The abortions/forced sterilization that women of color have been going through for decades is inhuman and such a shameful part of America’s history. Abortion/forced sterilization on women of color is inherently racist and it was always glaringly obvious. It was ultimately a way to control and limit the population and reproduction within marginalized communities. There is much to be said about this topic, but I will only be focusing on talking about how and why such a thing was legal, the benefit, or lack thereof, of outsiders, and the target that women of color had on their backs. Even if this topic doesn’t relate to you or you have never cared before, knowledge is a powerful thing and it’s important to be informed and educate others.
Now, when thinking of how the main reason for these laws passing was due to eugenics and berating the ‘unfit’, including the intellectually disabled. You have to think about how and when the main targets suddenly became women of color. The government’s shift of focus went to women of color as early as 1909 when the Asexualization Act was passed by both houses of legislation in California. Which caused approximately 20,000 Mexican and Black women to be sterilized. Puerto Rican women were also being targeted. According to the Berkeley Political Review, ‘From the 1930s to the 1970s, nearly one-third of the women in Puerto Rico, a U.S. territory, were coerced into sterilization when government officials claimed that Puerto Rico’s economy would benefit from a reduced population. Sterilization was so common that it became known as “La Operación (The Operation)” among Puerto Ricans’ (Manjeshwar, 2020). Numbers were brought up in Paola Alonso’s essay about sterilizations stating, ‘By 1946, 6.5 percent of Puerto Rican women had been sterilized by government hospitals and private clinics. By 1953, almost 17 percent (one-fifth) of Puerto Rican women were sterilized.24 By the 1960s, these sterilization efforts led to the tubal ligation of about one-third of Puertorriquenas (Alonso, pg 5). Puerto Rican women had the highest sterilization rate in the 20th century.
There also comes the question of how this benefits the rest of society. Simple response: it doesn’t. It’s pretty obvious how seeing as the rest of society would be those unaffected, aka white people. All of this has been rooted in white supremacy. All those laws that were passed despite not explicitly stating so, had their beginning in white supremacy. America is all about being a white American patriot, but that idea can’t come to fruition with all these different races coming and making America their home. Anyone not white will face discrimination and racism in multiple forms, even ones not intended for them.

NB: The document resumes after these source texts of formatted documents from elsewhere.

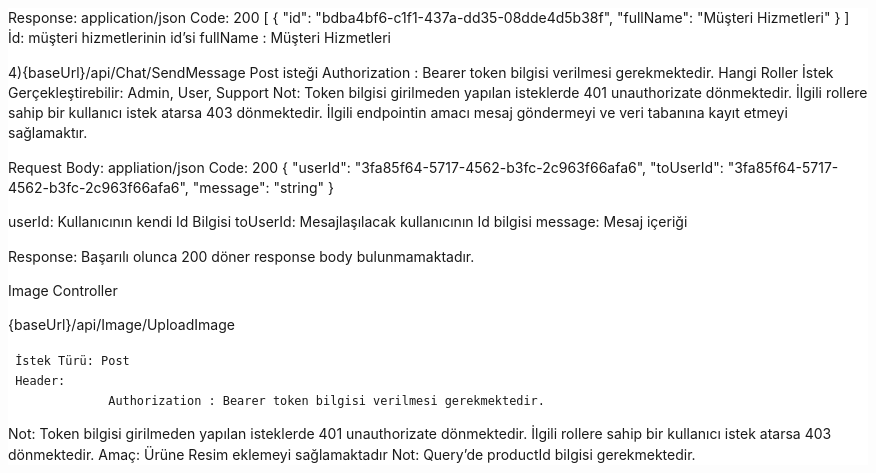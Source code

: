 

Response: application/json
Code: 200
[
  {
    "id": "bdba4bf6-c1f1-437a-dd35-08dde4d5b38f",
    "fullName": "Müşteri Hizmetleri"
  }
]
İd: müşteri hizmetlerinin id’si
fullName : Müşteri Hizmetleri

4){baseUrl}/api/Chat/SendMessage
Post isteği
Authorization : Bearer token bilgisi verilmesi gerekmektedir.
Hangi Roller İstek Gerçekleştirebilir: Admin, User, Support
Not: Token bilgisi girilmeden yapılan isteklerde 401 unauthorizate dönmektedir. İlgili rollere sahip bir kullanıcı istek atarsa 403 dönmektedir.
İlgili endpointin amacı mesaj göndermeyi ve veri tabanına kayıt etmeyi sağlamaktır.

Request Body: appliation/json
Code: 200
{
  "userId": "3fa85f64-5717-4562-b3fc-2c963f66afa6",
  "toUserId": "3fa85f64-5717-4562-b3fc-2c963f66afa6",
  "message": "string"
}

userId: Kullanıcının kendi Id Bilgisi
toUserId: Mesajlaşılacak kullanıcının Id bilgisi
message: Mesaj içeriği

Response: Başarılı olunca 200 döner response body bulunmamaktadır.





















Image Controller

{baseUrl}/api/Image/UploadImage

     İstek Türü: Post
     Header:
                  Authorization : Bearer token bilgisi verilmesi gerekmektedir.
Not: Token bilgisi girilmeden yapılan isteklerde 401 unauthorizate dönmektedir. İlgili rollere sahip bir kullanıcı istek atarsa 403 dönmektedir.
Amaç: Ürüne Resim eklemeyi sağlamaktadır
Not: Query’de productId bilgisi gerekmektedir.
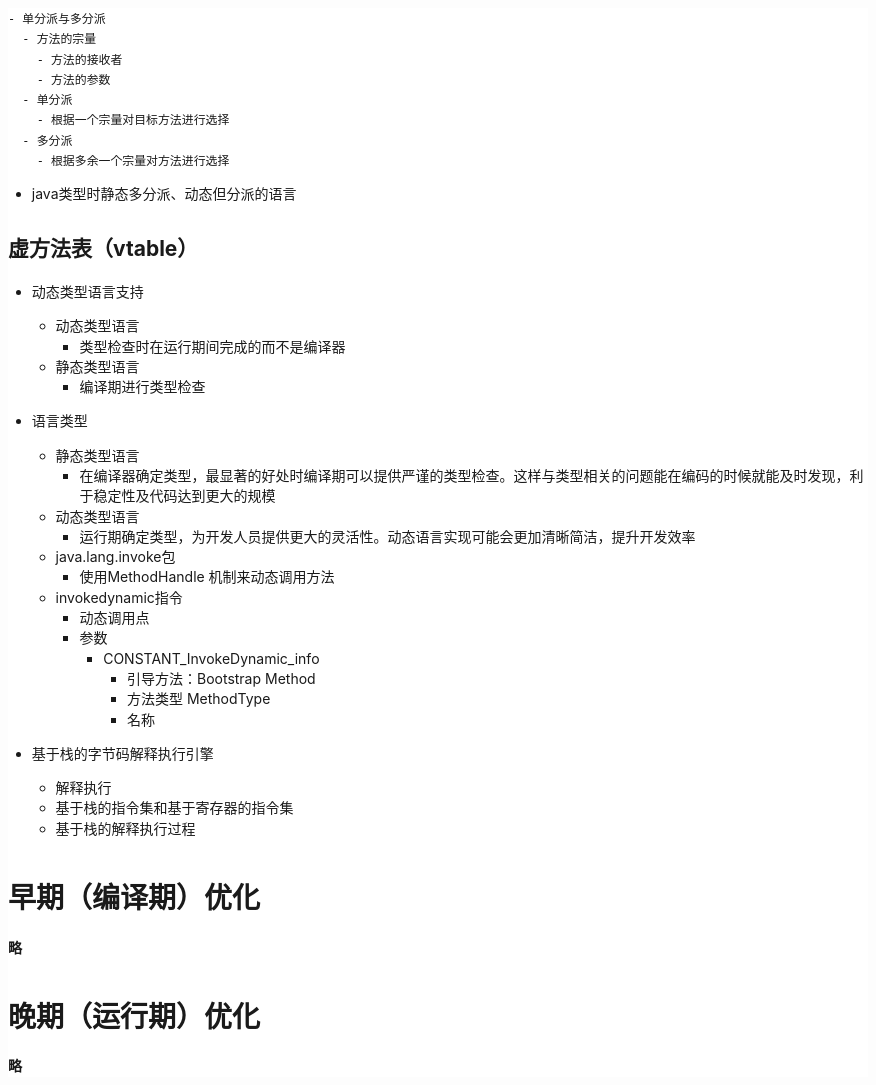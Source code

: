     - 单分派与多分派
      - 方法的宗量
        - 方法的接收者
        - 方法的参数
      - 单分派
        - 根据一个宗量对目标方法进行选择
      - 多分派
        - 根据多余一个宗量对方法进行选择

 - java类型时静态多分派、动态但分派的语言

##  虚方法表（vtable）

- 动态类型语言支持
  - 动态类型语言
    - 类型检查时在运行期间完成的而不是编译器
  - 静态类型语言
    - 编译期进行类型检查

- 语言类型
  - 静态类型语言
    - 在编译器确定类型，最显著的好处时编译期可以提供严谨的类型检查。这样与类型相关的问题能在编码的时候就能及时发现，利于稳定性及代码达到更大的规模
  - 动态类型语言
    - 运行期确定类型，为开发人员提供更大的灵活性。动态语言实现可能会更加清晰简洁，提升开发效率
  - java.lang.invoke包
    - 使用MethodHandle 机制来动态调用方法
  - invokedynamic指令
    - 动态调用点
    - 参数
      - CONSTANT_InvokeDynamic_info
        - 引导方法：Bootstrap Method
        - 方法类型 MethodType
        - 名称

- 基于栈的字节码解释执行引擎
  - 解释执行
  - 基于栈的指令集和基于寄存器的指令集
  - 基于栈的解释执行过程

# 早期（编译期）优化
__略__
# 晚期（运行期）优化
__略__
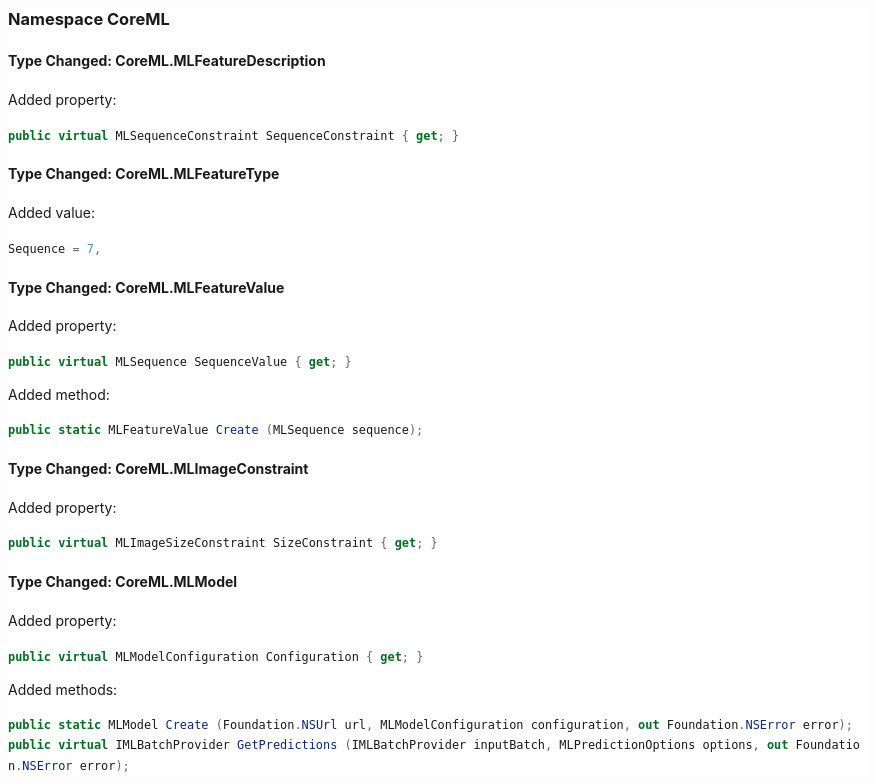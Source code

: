 

### Namespace CoreML

#### Type Changed: CoreML.MLFeatureDescription

Added property:

```csharp
public virtual MLSequenceConstraint SequenceConstraint { get; }
```


#### Type Changed: CoreML.MLFeatureType

Added value:

```csharp
Sequence = 7,
```


#### Type Changed: CoreML.MLFeatureValue

Added property:

```csharp
public virtual MLSequence SequenceValue { get; }
```

Added method:

```csharp
public static MLFeatureValue Create (MLSequence sequence);
```


#### Type Changed: CoreML.MLImageConstraint

Added property:

```csharp
public virtual MLImageSizeConstraint SizeConstraint { get; }
```


#### Type Changed: CoreML.MLModel

Added property:

```csharp
public virtual MLModelConfiguration Configuration { get; }
```

Added methods:

```csharp
public static MLModel Create (Foundation.NSUrl url, MLModelConfiguration configuration, out Foundation.NSError error);
public virtual IMLBatchProvider GetPredictions (IMLBatchProvider inputBatch, MLPredictionOptions options, out Foundation.NSError error);
```
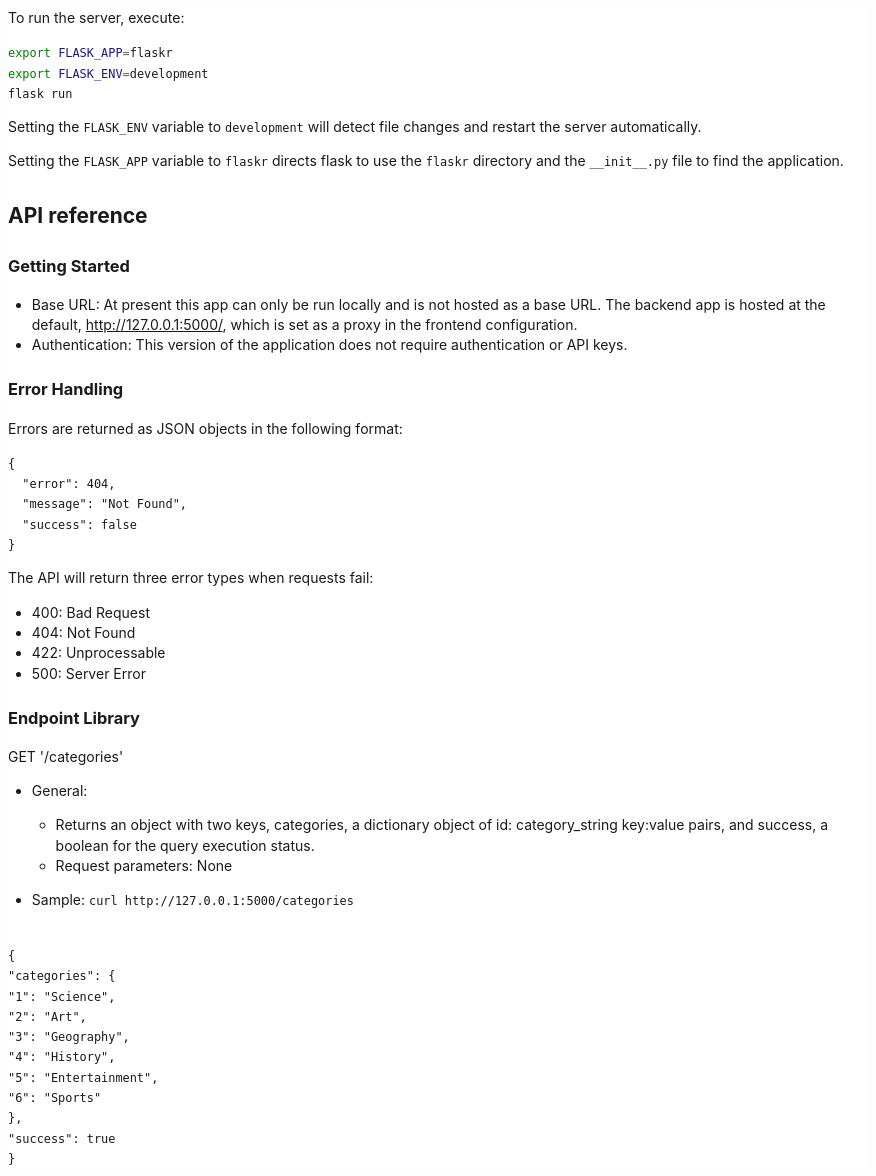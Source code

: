 To run the server, execute:

```bash
export FLASK_APP=flaskr
export FLASK_ENV=development
flask run
```

Setting the `FLASK_ENV` variable to `development` will detect file changes and restart the server automatically.

Setting the `FLASK_APP` variable to `flaskr` directs flask to use the `flaskr` directory and the `__init__.py` file to find the application.

## API reference

### Getting Started

- Base URL: At present this app can only be run locally and is not hosted as a base URL. The backend app is hosted at the default, http://127.0.0.1:5000/, which is set as a proxy in the frontend configuration.
- Authentication: This version of the application does not require authentication or API keys.

### Error Handling

Errors are returned as JSON objects in the following format:

```
{
  "error": 404,
  "message": "Not Found",
  "success": false
}
```

The API will return three error types when requests fail:

- 400: Bad Request
- 404: Not Found
- 422: Unprocessable
- 500: Server Error

### Endpoint Library

GET '/categories'

- General:

  - Returns an object with two keys, categories, a dictionary object of id: category_string key:value pairs, and success, a boolean for the query execution status.
  - Request parameters: None

- Sample: `curl http://127.0.0.1:5000/categories`

```

{
"categories": {
"1": "Science",
"2": "Art",
"3": "Geography",
"4": "History",
"5": "Entertainment",
"6": "Sports"
},
"success": true
}

```
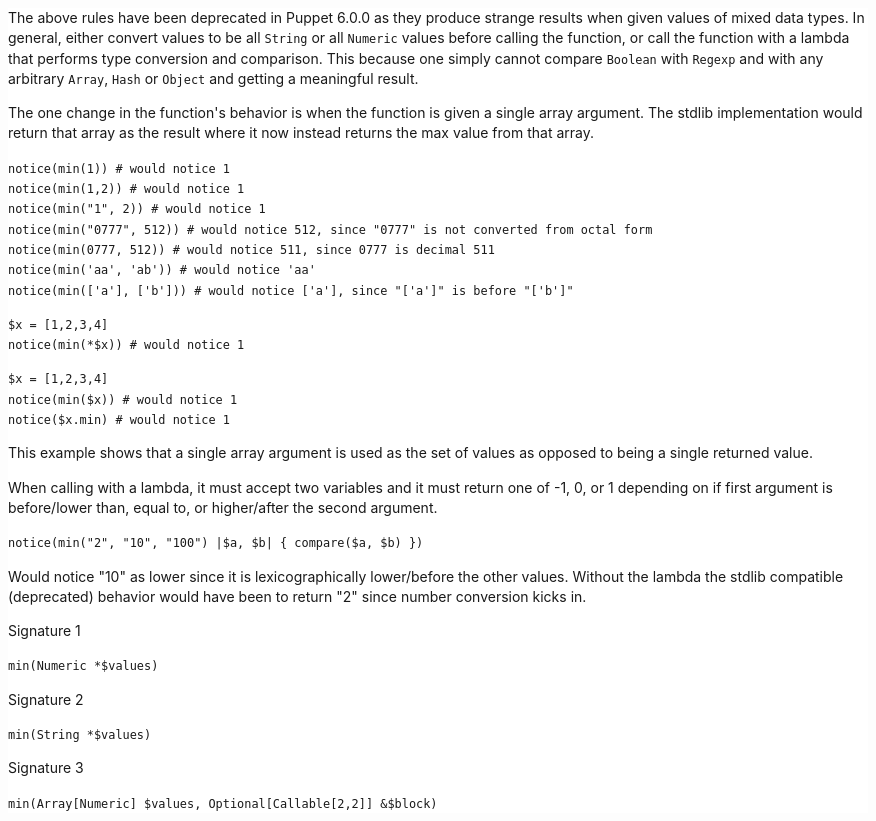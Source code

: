 The above rules have been deprecated in Puppet 6.0.0 as they produce strange results when
given values of mixed data types. In general, either convert values to be
all `String` or all `Numeric` values before calling the function, or call the
function with a lambda that performs type conversion and comparison. This because one
simply cannot compare `Boolean` with `Regexp` and with any arbitrary `Array`, `Hash` or
`Object` and getting a meaningful result.

The one change in the function's behavior is when the function is given a single
array argument. The stdlib implementation would return that array as the result where
it now instead returns the max value from that array.

```puppet
notice(min(1)) # would notice 1
notice(min(1,2)) # would notice 1
notice(min("1", 2)) # would notice 1
notice(min("0777", 512)) # would notice 512, since "0777" is not converted from octal form
notice(min(0777, 512)) # would notice 511, since 0777 is decimal 511
notice(min('aa', 'ab')) # would notice 'aa'
notice(min(['a'], ['b'])) # would notice ['a'], since "['a']" is before "['b']"
```

```puppet
$x = [1,2,3,4]
notice(min(*$x)) # would notice 1
```

```puppet
$x = [1,2,3,4]
notice(min($x)) # would notice 1
notice($x.min) # would notice 1
```
This example shows that a single array argument is used as the set of values
as opposed to being a single returned value.

When calling with a lambda, it must accept two variables and it must return
one of -1, 0, or 1 depending on if first argument is before/lower than, equal to,
or higher/after the second argument.

```puppet
notice(min("2", "10", "100") |$a, $b| { compare($a, $b) })
```

Would notice "10" as lower since it is lexicographically lower/before the other values. Without the
lambda the stdlib compatible (deprecated) behavior would have been to return "2" since number conversion kicks in.


Signature 1

`min(Numeric *$values)`

Signature 2

`min(String *$values)`

Signature 3

`min(Array[Numeric] $values, Optional[Callable[2,2]] &$block)`
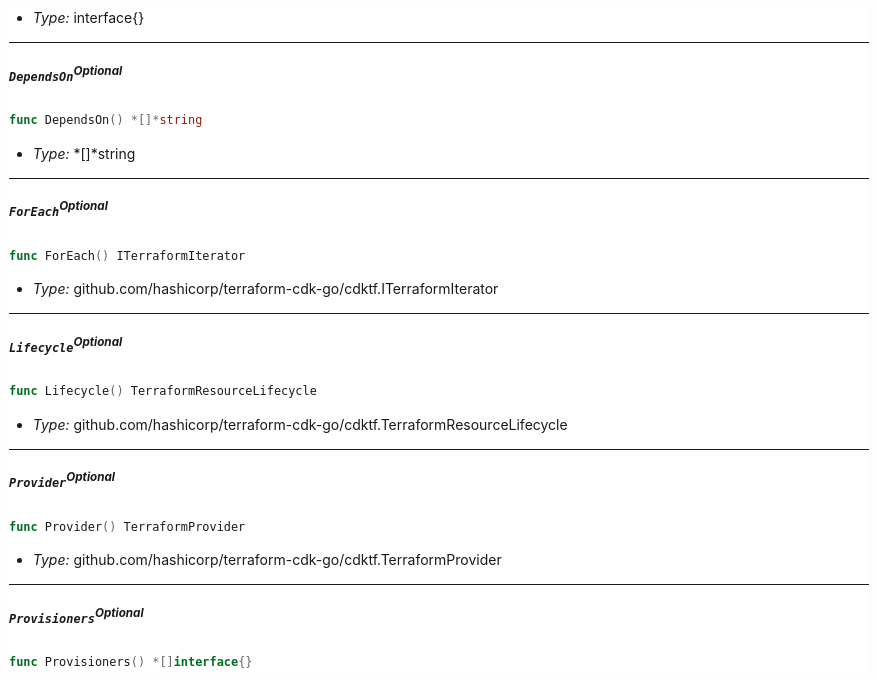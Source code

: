 - *Type:* interface{}

---

##### `DependsOn`<sup>Optional</sup> <a name="DependsOn" id="@cdktf/provider-azuread.directoryRole.DirectoryRole.property.dependsOn"></a>

```go
func DependsOn() *[]*string
```

- *Type:* *[]*string

---

##### `ForEach`<sup>Optional</sup> <a name="ForEach" id="@cdktf/provider-azuread.directoryRole.DirectoryRole.property.forEach"></a>

```go
func ForEach() ITerraformIterator
```

- *Type:* github.com/hashicorp/terraform-cdk-go/cdktf.ITerraformIterator

---

##### `Lifecycle`<sup>Optional</sup> <a name="Lifecycle" id="@cdktf/provider-azuread.directoryRole.DirectoryRole.property.lifecycle"></a>

```go
func Lifecycle() TerraformResourceLifecycle
```

- *Type:* github.com/hashicorp/terraform-cdk-go/cdktf.TerraformResourceLifecycle

---

##### `Provider`<sup>Optional</sup> <a name="Provider" id="@cdktf/provider-azuread.directoryRole.DirectoryRole.property.provider"></a>

```go
func Provider() TerraformProvider
```

- *Type:* github.com/hashicorp/terraform-cdk-go/cdktf.TerraformProvider

---

##### `Provisioners`<sup>Optional</sup> <a name="Provisioners" id="@cdktf/provider-azuread.directoryRole.DirectoryRole.property.provisioners"></a>

```go
func Provisioners() *[]interface{}
```
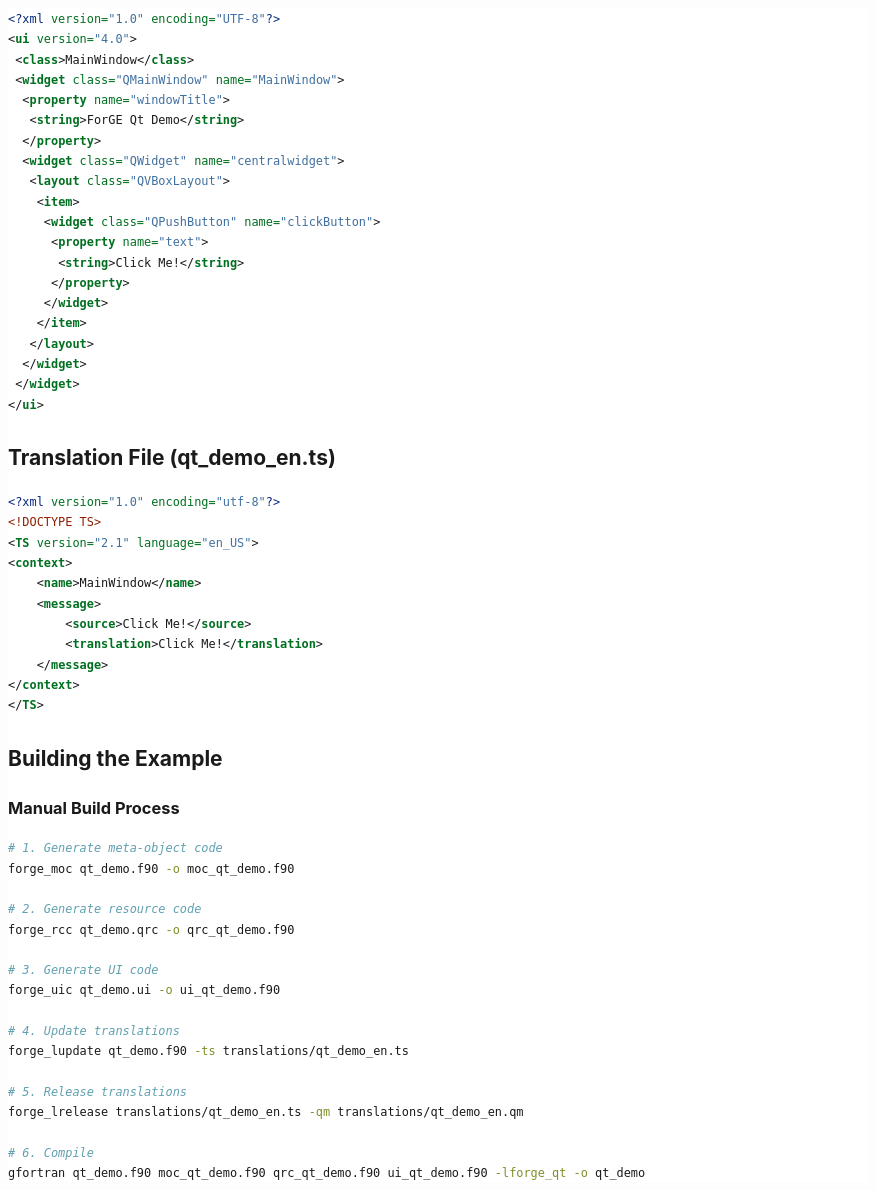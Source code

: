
 ```xml
<?xml version="1.0" encoding="UTF-8"?>
<ui version="4.0">
 <class>MainWindow</class>
 <widget class="QMainWindow" name="MainWindow">
  <property name="windowTitle">
   <string>ForGE Qt Demo</string>
  </property>
  <widget class="QWidget" name="centralwidget">
   <layout class="QVBoxLayout">
    <item>
     <widget class="QPushButton" name="clickButton">
      <property name="text">
       <string>Click Me!</string>
      </property>
     </widget>
    </item>
   </layout>
  </widget>
 </widget>
</ui>
```

## Translation File (qt_demo_en.ts)

```xml
<?xml version="1.0" encoding="utf-8"?>
<!DOCTYPE TS>
<TS version="2.1" language="en_US">
<context>
    <name>MainWindow</name>
    <message>
        <source>Click Me!</source>
        <translation>Click Me!</translation>
    </message>
</context>
</TS>
```

## Building the Example

### Manual Build Process

```bash
# 1. Generate meta-object code
forge_moc qt_demo.f90 -o moc_qt_demo.f90

# 2. Generate resource code
forge_rcc qt_demo.qrc -o qrc_qt_demo.f90

# 3. Generate UI code
forge_uic qt_demo.ui -o ui_qt_demo.f90

# 4. Update translations
forge_lupdate qt_demo.f90 -ts translations/qt_demo_en.ts

# 5. Release translations
forge_lrelease translations/qt_demo_en.ts -qm translations/qt_demo_en.qm

# 6. Compile
gfortran qt_demo.f90 moc_qt_demo.f90 qrc_qt_demo.f90 ui_qt_demo.f90 -lforge_qt -o qt_demo
```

And it hasn’t stopped, forced sterilizations are still going on because as previously mentioned Buck v. Bell was never overturned. It also doesn’t help that these sterilizations are happening in prisons and detention centers, these people are deemed a danger to society and are past the point of sympathy. There have been women in prison facilities in California that have been sterilized as recently as 2007. Women have been offered to be sterilized in exchange for reduced sentences, which brings the question if consent was there in the first place. Just 7 years ago, it came out that immigrant women in ICE detention facilities have been forcefully sterilized with little to no proper consent or communication of what was going to be done to their bodies. All this happening in the 21st century gives me practically zero hope that these forced sterilizations are stopping anytime soon. We’re going backwards and women of color are going to feel it first and harder.